Data to use:
= = = =
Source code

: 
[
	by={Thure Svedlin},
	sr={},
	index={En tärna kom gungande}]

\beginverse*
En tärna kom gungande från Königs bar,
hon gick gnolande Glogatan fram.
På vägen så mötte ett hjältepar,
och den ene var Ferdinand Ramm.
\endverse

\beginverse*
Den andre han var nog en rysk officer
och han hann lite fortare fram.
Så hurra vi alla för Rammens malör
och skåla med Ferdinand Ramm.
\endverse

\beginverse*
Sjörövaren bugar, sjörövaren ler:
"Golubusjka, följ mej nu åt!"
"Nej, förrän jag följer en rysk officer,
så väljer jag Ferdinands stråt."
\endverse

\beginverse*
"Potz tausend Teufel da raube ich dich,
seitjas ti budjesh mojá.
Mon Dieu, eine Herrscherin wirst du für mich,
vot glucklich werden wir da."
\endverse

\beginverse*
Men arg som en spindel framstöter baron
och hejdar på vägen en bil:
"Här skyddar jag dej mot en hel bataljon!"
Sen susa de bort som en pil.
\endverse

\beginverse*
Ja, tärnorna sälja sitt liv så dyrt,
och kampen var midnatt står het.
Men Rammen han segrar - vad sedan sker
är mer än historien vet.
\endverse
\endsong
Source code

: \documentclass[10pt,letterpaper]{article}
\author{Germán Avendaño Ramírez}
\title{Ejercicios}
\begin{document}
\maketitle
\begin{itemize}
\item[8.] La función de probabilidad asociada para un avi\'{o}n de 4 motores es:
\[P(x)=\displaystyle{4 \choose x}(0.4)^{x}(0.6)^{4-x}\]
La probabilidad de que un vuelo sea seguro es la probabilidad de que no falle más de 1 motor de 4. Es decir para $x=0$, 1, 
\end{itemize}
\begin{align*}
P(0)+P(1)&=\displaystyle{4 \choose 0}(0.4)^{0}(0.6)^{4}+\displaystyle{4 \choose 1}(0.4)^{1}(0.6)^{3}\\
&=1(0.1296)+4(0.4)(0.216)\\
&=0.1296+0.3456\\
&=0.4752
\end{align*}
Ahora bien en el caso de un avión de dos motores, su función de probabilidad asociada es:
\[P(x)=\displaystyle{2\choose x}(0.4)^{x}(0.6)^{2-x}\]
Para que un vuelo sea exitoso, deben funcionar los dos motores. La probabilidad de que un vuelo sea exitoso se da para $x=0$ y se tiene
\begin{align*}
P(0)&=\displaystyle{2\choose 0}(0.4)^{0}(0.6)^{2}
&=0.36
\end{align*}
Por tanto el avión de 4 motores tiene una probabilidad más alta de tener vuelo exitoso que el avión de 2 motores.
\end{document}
= = = =
Directions for this task: What you write must be identical to the material above.

Exercise solution:
Source code

: 
[
	by={Thure Svedlin},
	sr={},
	index={En tärna kom gungande}]

\beginverse*
En tärna kom gungande från Königs bar,
hon gick gnolande Glogatan fram.
På vägen så mötte ett hjältepar,
och den ene var Ferdinand Ramm.
\endverse

\beginverse*
Den andre han var nog en rysk officer
och han hann lite fortare fram.
Så hurra vi alla för Rammens malör
och skåla med Ferdinand Ramm.
\endverse

\beginverse*
Sjörövaren bugar, sjörövaren ler:
"Golubusjka, följ mej nu åt!"
"Nej, förrän jag följer en rysk officer,
så väljer jag Ferdinands stråt."
\endverse

\beginverse*
"Potz tausend Teufel da raube ich dich,
seitjas ti budjesh mojá.
Mon Dieu, eine Herrscherin wirst du für mich,
vot glucklich werden wir da."
\endverse

\beginverse*
Men arg som en spindel framstöter baron
och hejdar på vägen en bil:
"Här skyddar jag dej mot en hel bataljon!"
Sen susa de bort som en pil.
\endverse

\beginverse*
Ja, tärnorna sälja sitt liv så dyrt,
och kampen var midnatt står het.
Men Rammen han segrar - vad sedan sker
är mer än historien vet.
\endverse
\endsong
Source code

: \documentclass[10pt,letterpaper]{article}
\author{Germán Avendaño Ramírez}
\title{Ejercicios}
\begin{document}
\maketitle
\begin{itemize}
\item[8.] La función de probabilidad asociada para un avi\'{o}n de 4 motores es:
\[P(x)=\displaystyle{4 \choose x}(0.4)^{x}(0.6)^{4-x}\]
La probabilidad de que un vuelo sea seguro es la probabilidad de que no falle más de 1 motor de 4. Es decir para $x=0$, 1, 
\end{itemize}
\begin{align*}
P(0)+P(1)&=\displaystyle{4 \choose 0}(0.4)^{0}(0.6)^{4}+\displaystyle{4 \choose 1}(0.4)^{1}(0.6)^{3}\\
&=1(0.1296)+4(0.4)(0.216)\\
&=0.1296+0.3456\\
&=0.4752
\end{align*}
Ahora bien en el caso de un avión de dos motores, su función de probabilidad asociada es:
\[P(x)=\displaystyle{2\choose x}(0.4)^{x}(0.6)^{2-x}\]
Para que un vuelo sea exitoso, deben funcionar los dos motores. La probabilidad de que un vuelo sea exitoso se da para $x=0$ y se tiene
\begin{align*}
P(0)&=\displaystyle{2\choose 0}(0.4)^{0}(0.6)^{2}
&=0.36
\end{align*}
Por tanto el avión de 4 motores tiene una probabilidad más alta de tener vuelo exitoso que el avión de 2 motores.
\end{document}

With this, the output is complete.